Increasing the UK’s extraction of fossil fuels, whether that is expanding North Sea production or using shale gas, would not reduce the pressure of high gas prices on UK consumers, according to the UK Climate Change Committee (CCC).
Speaking at meeting of the Parliamentary Renewables and Sustainability Group (Praseg), Climate Change Committee chair Lord Deben said “What we do in the North Sea will not affect the price of gas”. In fact, he said nothing the UK could do would affect the price of gas because it was in a global market – and it was “odd” to say that as the gas price increases we need more of it. In contrast, he said, “the only thing you can do is move as fast as possible to renewables”.
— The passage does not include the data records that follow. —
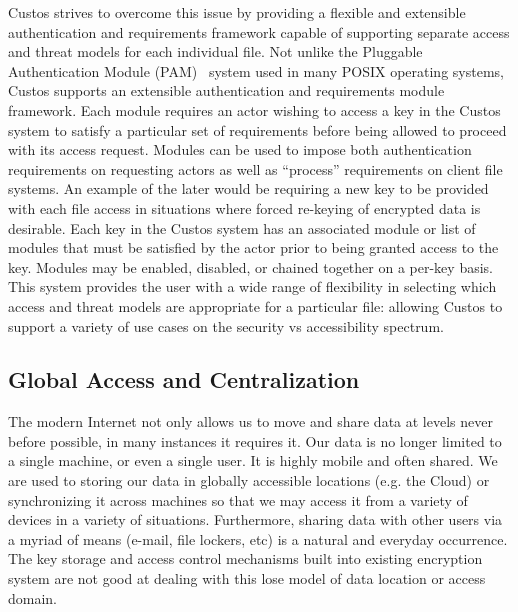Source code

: Custos strives to overcome this issue by providing a flexible and
extensible authentication and requirements framework capable of
supporting separate access and threat models for each individual
file. Not unlike the Pluggable Authentication Module
(PAM)~\cite{linux-pam} system used in many POSIX operating systems,
Custos supports an extensible authentication and requirements module
framework. Each module requires an actor wishing to access a key in
the Custos system to satisfy a particular set of requirements before
being allowed to proceed with its access request. Modules can be used
to impose both authentication requirements on requesting actors as
well as ``process'' requirements on client file systems. An example of
the later would be requiring a new key to be provided with each file
access in situations where forced re-keying of encrypted data is
desirable. Each key in the Custos system has an associated module or
list of modules that must be satisfied by the actor prior to being
granted access to the key. Modules may be enabled, disabled, or
chained together on a per-key basis. This system provides the user
with a wide range of flexibility in selecting which access and threat
models are appropriate for a particular file: allowing Custos to
support a variety of use cases on the security vs accessibility
spectrum.

\subsection{Global Access and Centralization}

The modern Internet not only allows us to move and share data at
levels never before possible, in many instances it requires it. Our
data is no longer limited to a single machine, or even a single
user. It is highly mobile and often shared. We are used to storing our
data in globally accessible locations (e.g. the Cloud) or
synchronizing it across machines so that we may access it from a
variety of devices in a variety of situations. Furthermore, sharing
data with other users via a myriad of means (e-mail, file lockers,
etc) is a natural and everyday occurrence. The key storage and access
control mechanisms built into existing encryption system are not good
at dealing with this lose model of data location or access domain.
In a series of tweets CCC chief executive Chris Stark added, “Some have argued for an increase in UK-produced oil and gas as a response to the price spike. But even if we could boost UK production quickly, new production can’t be earmarked only for the UK. And prices are set internationally. UK production won’t move prices paid in the UK.”
Stark said, “In the recent past, Ministers have stepped away from policies to help to reduce our consumption of fossil fuels. Sadly, it has cost UK consumers dear.” He said consumers would have saved £1 billion on their energy bills this year – £40 per household – if rates of home insulation had continued at their 2012 level and if the zero-carbon homes standard had come into force in 2016, as planned – a point reiterated by Lord Deben to the Praseg audience.
Stark acknowledged that there were potential advantages of North Sea fossil fuel extraction: jobs; some insurance against high fossil fuel prices if windfall taxes on production are returned to consumers; reduced energy imports. But he said these advantages were “considerably less than they’ve been historically” and asked ministers to set a “high bar” on further licenses for extraction – not least because of the “signalling effect” in the UK and internationally.